As partes da cinebiografia que retratam o inventor em sua vida privada, porém, são fabricadas. Elas adaptam parcialmente o romance The Wind Has Risen (1937), de Hori Tatsuo, que se passa em um sanatório para tuberculosos em Nagano, Japão.
O resultado, em sua bem temperada mistura de ficção e fatos
(sempre colocando a intenção e fantasias da liberdade de voar acima de seu doloroso consumar-se em prol da
guerra), é arrebatador e extremamente romântico.
O título brasileiro (e também o título original, “O vento se ergue”), justo
ao filme, lírico e belo, foi extraído de um poema de
Paul Valéry.
Criticada por
humanizar um personagem que, indiretamente, teria participado de um esforço de
guerra que causou tanta destruição, a animação tem uma mensagem clara, de
pacifismo, um tema recorrente na obra do veterano realizador japonês. Fala-se
frequentemente nele de que voar é um "sonho amaldiçoado" e são
flagrantes as condições em que o avião é construído, enfatizando a dissociação
entre arcaico e inédito no Japão da época.

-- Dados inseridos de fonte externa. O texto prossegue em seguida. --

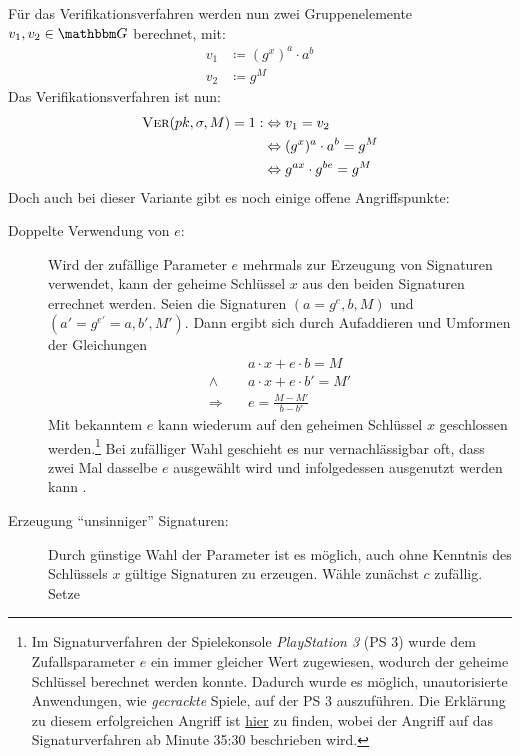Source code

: Für das Verifikationsverfahren werden nun zwei Gruppenelemente $v_1, v_2
\in \G$ berechnet, mit:
\begin{align*} 
  v_1 &\coloneqq (g^x)^a \cdot a^b\\ v_2 &\coloneqq g^M
\end{align*}
Das Verifikationsverfahren ist nun:
\begin{align*} 
  \textsc{Ver}(pk,\sigma,M) = 1 : & \Leftrightarrow v_1 = v_2 \\
                             &\Leftrightarrow (g^x)^a \cdot a^b = g^M \\ 
                             &\Leftrightarrow g^{ax}\cdot g^{be} = g^M
\end{align*} 
Doch auch bei dieser Variante gibt es noch einige offene
Angriffspunkte:
\begin{description}
\item[Doppelte Verwendung von $e$:] Wird der zufällige Parameter
  $e$ mehrmals zur Erzeugung von Signaturen verwendet, kann der geheime
  Schlüssel $x$ aus den beiden Signaturen errechnet werden. Seien die
  Signaturen $(a = g^e, b, M)$ und $(a' = g^{e'} = a, b', M')$. Dann
  ergibt sich durch Aufaddieren und Umformen der Gleichungen
  \begin{align*} &a \cdot x + e \cdot b = M\\ \land \quad &a \cdot
                                                            x + e \cdot b' = M'\\ \Rightarrow \quad &e = \frac{M - M'}{b - b'}
  \end{align*} Mit bekanntem $e$ kann wiederum auf den geheimen
  Schlüssel $x$ geschlossen werden.\footnote{Im Signaturverfahren der
    Spielekonsole \textit{PlayStation 3} (PS 3) wurde dem Zufallsparameter
    $e$ ein immer gleicher Wert zugewiesen, wodurch der geheime Schlüssel
    berechnet werden konnte. Dadurch wurde es möglich, unautorisierte
    Anwendungen, wie \textit{gecrackte} Spiele, auf der PS 3
    auszuführen. Die Erklärung zu diesem erfolgreichen Angriff ist
    \href{https://www.youtube.com/watch?v=4loZGYqaZ7I}{hier} zu finden,
    wobei der Angriff auf das Signaturverfahren ab Minute 35:30 beschrieben
    wird.} Bei zufälliger Wahl geschieht es nur vernachlässigbar oft, dass
  zwei Mal dasselbe $e$ ausgewählt wird und infolgedessen ausgenutzt
  werden kann .
\item[Erzeugung "`unsinniger"' Signaturen:] Durch günstige Wahl
  der Parameter ist es möglich, auch ohne Kenntnis des Schlüssels $x$
  gültige Signaturen zu erzeugen. Wähle zunächst $c$ zufällig. Setze

\end{description}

Carros de boi transportam o novo modelo para o campo onde será testado. |
Como no romance de Mann, os doentes tomam o ar puro, tido por regenerador, na varanda do sanatório, envoltos em cobertas. |
Um personagem misto de Sherlock Holmes e Castorp (o filósofo da Montanha Mágica) encarna a dimensão crítica do filme e refere-se a Hitler como a um louco. |
Como é comum na
obra de Miyazaki, a arte do filme é deslumbrante. Dos fundos pintados, em que
cada detalhe remete ao amor jovem e puro em sua ingenuidade acariciante ( e
acariciada pelos acúmulos amplos de nuvens, sempre varridas pelas sombras
provocadas pelo vento) às retratações
dos aviões e ao carinho especial como são mostrados os projetos e cálculos,
tudo é belíssimo. A sonoplastia é igualmente brilhante, com os sons das
aeronaves lembrando lamentos de criaturas - um pequeno eco das fantasias épicas
do currículo do diretor - e complementa a bela trilha sonora baseada em
acordeons de Joe Hisaishi.
Ao final, Vidas ao Vento é uma celebração da criatividade e
engenhosidade humanas, uma que lamenta nossa capacidade para a destruição da maneira
mais poética possível. No anterior Mononoke,
Miyazaki explicitara a maior mensagem das suas obras "É preciso ver o
mundo com olhos destapados do ódio". Este aforisma se repete em todos os seus
filmes e é em Vidas ao Vento, que
atinge, talvez, seu apogeu.
A película ganhou e foi indicado para vários prêmios, incluindo nomeações para o Oscar de Melhor Filme de Animação , o Globo de Ouro de Melhor Filme Estrangeiro e Prêmio da Academia do Japão para Animação do Ano.Se realmente este for o último filme de Miyazaki, que anunciou sua aposentadoria recentemente, ao menos ele deixa o cinema com uma de suas maiores obras-primas.